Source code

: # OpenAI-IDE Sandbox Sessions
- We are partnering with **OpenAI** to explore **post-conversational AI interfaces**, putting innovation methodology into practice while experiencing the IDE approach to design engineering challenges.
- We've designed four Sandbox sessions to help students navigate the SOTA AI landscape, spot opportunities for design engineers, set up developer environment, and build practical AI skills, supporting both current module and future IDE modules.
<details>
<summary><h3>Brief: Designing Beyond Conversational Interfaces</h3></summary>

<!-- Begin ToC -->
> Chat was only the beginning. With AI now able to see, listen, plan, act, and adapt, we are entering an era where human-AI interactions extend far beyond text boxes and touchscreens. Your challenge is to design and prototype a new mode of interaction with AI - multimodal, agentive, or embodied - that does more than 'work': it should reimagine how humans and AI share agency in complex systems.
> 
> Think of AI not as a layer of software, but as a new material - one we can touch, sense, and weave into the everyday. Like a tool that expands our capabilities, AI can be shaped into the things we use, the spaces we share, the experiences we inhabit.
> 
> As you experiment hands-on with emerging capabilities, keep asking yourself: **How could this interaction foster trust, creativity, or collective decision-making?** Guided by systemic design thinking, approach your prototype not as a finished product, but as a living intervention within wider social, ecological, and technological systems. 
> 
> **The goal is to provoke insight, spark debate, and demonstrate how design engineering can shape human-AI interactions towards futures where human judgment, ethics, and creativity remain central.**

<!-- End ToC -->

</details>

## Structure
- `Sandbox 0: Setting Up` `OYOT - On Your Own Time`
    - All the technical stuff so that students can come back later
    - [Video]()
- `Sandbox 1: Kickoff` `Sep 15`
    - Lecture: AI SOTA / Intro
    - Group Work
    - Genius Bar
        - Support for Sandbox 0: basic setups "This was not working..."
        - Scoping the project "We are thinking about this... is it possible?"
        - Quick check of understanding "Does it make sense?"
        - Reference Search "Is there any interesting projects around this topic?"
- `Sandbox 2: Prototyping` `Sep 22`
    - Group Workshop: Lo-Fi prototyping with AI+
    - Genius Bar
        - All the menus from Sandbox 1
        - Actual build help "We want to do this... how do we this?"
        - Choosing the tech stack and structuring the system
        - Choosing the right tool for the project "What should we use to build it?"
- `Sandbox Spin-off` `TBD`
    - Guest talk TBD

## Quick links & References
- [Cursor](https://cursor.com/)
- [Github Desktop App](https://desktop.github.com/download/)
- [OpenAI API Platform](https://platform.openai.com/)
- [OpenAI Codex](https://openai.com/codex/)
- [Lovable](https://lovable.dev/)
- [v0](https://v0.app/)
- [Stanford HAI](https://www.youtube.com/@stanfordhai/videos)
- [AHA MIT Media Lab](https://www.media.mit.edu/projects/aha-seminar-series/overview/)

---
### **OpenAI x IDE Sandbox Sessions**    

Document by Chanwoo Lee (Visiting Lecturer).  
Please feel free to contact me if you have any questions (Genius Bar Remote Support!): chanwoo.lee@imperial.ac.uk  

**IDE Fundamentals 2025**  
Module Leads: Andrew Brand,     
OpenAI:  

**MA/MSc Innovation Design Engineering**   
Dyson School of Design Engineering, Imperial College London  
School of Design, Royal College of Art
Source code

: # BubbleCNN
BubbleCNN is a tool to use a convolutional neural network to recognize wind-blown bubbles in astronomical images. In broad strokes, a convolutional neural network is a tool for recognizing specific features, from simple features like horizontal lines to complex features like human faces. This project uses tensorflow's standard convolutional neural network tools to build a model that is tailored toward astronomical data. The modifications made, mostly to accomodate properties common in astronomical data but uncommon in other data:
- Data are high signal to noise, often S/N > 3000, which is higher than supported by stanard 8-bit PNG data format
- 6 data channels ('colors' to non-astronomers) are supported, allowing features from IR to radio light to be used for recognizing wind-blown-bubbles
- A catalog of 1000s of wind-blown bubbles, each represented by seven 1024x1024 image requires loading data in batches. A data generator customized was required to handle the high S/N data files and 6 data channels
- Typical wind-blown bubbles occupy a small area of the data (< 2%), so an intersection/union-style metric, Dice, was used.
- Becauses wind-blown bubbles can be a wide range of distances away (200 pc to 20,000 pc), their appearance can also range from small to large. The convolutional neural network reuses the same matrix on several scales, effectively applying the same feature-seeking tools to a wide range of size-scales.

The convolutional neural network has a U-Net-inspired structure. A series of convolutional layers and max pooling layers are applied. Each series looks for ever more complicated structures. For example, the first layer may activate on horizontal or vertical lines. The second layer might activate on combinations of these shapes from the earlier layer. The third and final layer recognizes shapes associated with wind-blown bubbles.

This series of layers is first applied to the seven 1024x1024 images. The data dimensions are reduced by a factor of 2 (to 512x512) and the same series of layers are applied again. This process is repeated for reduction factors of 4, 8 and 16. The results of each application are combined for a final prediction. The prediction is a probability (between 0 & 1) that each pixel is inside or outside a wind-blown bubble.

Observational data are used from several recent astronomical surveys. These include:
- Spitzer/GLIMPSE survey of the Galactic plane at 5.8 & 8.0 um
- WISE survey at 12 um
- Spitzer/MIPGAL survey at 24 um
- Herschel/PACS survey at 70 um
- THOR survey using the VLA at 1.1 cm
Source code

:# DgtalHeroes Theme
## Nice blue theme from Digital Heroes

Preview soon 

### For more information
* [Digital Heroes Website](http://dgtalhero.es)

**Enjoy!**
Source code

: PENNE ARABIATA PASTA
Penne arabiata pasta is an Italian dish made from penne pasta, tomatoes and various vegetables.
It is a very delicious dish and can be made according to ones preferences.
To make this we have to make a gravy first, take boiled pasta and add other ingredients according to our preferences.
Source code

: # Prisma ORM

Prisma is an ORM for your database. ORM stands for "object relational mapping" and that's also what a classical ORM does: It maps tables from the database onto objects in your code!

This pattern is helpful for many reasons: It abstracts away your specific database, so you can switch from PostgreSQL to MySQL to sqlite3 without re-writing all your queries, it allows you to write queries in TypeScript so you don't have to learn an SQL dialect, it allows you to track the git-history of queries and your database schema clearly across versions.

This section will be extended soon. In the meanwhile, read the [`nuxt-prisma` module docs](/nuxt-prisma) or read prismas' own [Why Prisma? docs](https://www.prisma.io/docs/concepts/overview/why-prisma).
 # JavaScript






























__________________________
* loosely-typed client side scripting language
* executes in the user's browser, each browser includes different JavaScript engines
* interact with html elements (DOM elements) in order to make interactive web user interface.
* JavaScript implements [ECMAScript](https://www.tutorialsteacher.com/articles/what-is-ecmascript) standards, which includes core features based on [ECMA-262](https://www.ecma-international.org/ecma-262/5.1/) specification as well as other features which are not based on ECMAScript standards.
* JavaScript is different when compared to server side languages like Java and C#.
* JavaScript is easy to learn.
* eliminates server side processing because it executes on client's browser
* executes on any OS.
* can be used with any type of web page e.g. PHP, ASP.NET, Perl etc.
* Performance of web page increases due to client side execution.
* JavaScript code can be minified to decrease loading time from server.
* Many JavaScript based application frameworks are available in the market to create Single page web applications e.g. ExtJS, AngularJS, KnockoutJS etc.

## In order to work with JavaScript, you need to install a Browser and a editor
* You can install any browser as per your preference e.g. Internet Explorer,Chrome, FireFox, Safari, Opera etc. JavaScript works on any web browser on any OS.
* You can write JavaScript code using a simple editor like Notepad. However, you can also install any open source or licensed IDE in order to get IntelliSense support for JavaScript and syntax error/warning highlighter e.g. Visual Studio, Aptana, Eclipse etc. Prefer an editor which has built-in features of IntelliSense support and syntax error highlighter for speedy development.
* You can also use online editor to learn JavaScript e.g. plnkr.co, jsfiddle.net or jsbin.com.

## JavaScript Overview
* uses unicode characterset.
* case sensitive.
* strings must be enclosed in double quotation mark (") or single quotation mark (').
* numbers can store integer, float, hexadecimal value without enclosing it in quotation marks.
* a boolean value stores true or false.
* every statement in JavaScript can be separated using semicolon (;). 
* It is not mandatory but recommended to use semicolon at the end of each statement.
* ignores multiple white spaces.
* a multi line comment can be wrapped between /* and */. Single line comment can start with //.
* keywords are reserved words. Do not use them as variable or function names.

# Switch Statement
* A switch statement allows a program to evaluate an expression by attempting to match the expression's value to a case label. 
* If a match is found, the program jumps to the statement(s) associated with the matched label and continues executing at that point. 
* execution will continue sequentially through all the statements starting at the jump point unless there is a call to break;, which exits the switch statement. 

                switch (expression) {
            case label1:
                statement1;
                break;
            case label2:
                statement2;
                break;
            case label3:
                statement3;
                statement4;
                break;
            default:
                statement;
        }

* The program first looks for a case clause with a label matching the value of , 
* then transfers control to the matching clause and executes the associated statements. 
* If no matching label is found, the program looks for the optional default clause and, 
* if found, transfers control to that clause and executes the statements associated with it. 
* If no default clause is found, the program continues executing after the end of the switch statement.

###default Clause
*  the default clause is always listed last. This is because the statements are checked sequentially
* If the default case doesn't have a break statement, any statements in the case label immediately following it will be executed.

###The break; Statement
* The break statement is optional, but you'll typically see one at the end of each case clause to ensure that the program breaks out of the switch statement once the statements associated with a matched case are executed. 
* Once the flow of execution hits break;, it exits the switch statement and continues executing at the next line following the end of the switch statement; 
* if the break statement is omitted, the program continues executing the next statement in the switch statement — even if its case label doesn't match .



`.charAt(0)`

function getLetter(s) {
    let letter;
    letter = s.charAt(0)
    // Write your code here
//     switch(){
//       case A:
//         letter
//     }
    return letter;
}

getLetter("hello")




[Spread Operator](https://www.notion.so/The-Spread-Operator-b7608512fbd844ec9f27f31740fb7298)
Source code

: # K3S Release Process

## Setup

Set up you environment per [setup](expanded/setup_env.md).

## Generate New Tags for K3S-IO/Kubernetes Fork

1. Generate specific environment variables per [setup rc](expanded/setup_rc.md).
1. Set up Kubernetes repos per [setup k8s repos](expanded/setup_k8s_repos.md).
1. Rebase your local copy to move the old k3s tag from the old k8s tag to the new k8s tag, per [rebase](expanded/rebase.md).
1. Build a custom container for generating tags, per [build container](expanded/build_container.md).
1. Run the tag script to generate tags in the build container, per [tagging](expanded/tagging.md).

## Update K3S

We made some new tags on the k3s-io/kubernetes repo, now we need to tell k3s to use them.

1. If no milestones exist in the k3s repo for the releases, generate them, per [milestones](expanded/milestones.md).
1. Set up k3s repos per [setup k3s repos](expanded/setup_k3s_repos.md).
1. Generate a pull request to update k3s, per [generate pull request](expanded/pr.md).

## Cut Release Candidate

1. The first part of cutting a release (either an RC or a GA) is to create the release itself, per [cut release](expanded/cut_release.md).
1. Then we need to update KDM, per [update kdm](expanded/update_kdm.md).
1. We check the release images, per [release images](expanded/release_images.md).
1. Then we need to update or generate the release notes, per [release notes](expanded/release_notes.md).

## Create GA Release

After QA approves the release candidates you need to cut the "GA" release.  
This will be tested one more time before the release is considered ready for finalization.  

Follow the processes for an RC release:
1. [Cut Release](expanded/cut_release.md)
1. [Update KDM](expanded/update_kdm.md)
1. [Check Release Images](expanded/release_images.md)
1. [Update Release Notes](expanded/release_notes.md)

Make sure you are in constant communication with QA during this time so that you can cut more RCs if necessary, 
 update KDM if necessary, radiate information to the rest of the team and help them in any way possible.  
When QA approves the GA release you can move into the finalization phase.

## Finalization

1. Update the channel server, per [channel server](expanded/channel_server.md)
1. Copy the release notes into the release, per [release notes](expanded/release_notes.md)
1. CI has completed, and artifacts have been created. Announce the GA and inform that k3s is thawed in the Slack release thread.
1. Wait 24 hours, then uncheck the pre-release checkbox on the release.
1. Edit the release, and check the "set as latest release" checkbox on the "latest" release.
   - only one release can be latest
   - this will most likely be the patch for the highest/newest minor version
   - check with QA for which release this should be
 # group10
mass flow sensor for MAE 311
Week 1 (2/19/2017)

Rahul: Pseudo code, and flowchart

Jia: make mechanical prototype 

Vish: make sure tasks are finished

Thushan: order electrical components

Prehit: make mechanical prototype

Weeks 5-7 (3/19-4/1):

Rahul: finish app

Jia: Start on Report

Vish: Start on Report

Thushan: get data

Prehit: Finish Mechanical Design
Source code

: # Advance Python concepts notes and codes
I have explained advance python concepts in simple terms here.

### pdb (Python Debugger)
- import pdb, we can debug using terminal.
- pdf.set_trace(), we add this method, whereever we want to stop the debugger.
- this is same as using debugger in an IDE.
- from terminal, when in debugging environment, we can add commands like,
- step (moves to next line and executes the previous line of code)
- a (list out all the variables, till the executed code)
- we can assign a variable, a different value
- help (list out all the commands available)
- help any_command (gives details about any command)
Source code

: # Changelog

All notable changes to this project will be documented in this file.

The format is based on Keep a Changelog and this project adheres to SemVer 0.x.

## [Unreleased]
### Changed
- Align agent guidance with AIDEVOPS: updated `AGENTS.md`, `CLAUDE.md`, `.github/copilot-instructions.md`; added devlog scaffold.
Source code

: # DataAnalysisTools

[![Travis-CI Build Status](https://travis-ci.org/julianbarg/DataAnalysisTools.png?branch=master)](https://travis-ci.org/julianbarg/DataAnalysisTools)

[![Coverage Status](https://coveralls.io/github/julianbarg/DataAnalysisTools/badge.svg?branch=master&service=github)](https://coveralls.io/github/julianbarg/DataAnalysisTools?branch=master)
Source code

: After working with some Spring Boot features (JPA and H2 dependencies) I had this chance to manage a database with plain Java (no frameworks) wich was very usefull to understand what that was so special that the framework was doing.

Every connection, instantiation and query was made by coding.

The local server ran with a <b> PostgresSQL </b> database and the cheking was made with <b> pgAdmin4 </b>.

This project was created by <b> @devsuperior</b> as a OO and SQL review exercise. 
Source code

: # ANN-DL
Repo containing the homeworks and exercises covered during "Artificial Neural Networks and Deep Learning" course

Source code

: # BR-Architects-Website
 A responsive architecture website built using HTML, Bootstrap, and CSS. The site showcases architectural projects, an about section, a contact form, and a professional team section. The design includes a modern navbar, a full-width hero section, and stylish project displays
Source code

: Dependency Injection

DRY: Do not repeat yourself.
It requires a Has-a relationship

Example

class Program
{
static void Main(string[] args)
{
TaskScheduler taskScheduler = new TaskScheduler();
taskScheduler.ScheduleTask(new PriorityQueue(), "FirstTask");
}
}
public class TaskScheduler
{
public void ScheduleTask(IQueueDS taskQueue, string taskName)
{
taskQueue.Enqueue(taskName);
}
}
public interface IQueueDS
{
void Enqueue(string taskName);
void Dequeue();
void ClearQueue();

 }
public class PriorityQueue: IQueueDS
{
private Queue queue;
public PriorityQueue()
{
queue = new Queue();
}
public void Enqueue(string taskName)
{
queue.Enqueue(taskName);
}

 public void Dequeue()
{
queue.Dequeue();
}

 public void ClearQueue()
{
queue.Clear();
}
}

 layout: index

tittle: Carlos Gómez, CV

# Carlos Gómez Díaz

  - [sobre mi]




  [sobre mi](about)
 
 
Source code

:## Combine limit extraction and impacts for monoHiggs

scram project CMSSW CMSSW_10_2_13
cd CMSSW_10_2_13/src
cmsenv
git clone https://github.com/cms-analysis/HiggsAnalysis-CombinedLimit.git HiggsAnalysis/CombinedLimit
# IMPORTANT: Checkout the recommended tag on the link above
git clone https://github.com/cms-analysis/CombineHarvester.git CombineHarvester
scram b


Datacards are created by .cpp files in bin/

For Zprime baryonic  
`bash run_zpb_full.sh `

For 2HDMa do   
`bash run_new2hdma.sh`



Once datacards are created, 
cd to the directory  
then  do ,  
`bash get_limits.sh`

*****

**To do**
Select every line of the records holding the string "exits".

**Solution below**
* execution will continue sequentially through all the statements starting at the jump point unless there is a call to break;, which exits the switch statement. 
* Once the flow of execution hits break;, it exits the switch statement and continues executing at the next line following the end of the switch statement; 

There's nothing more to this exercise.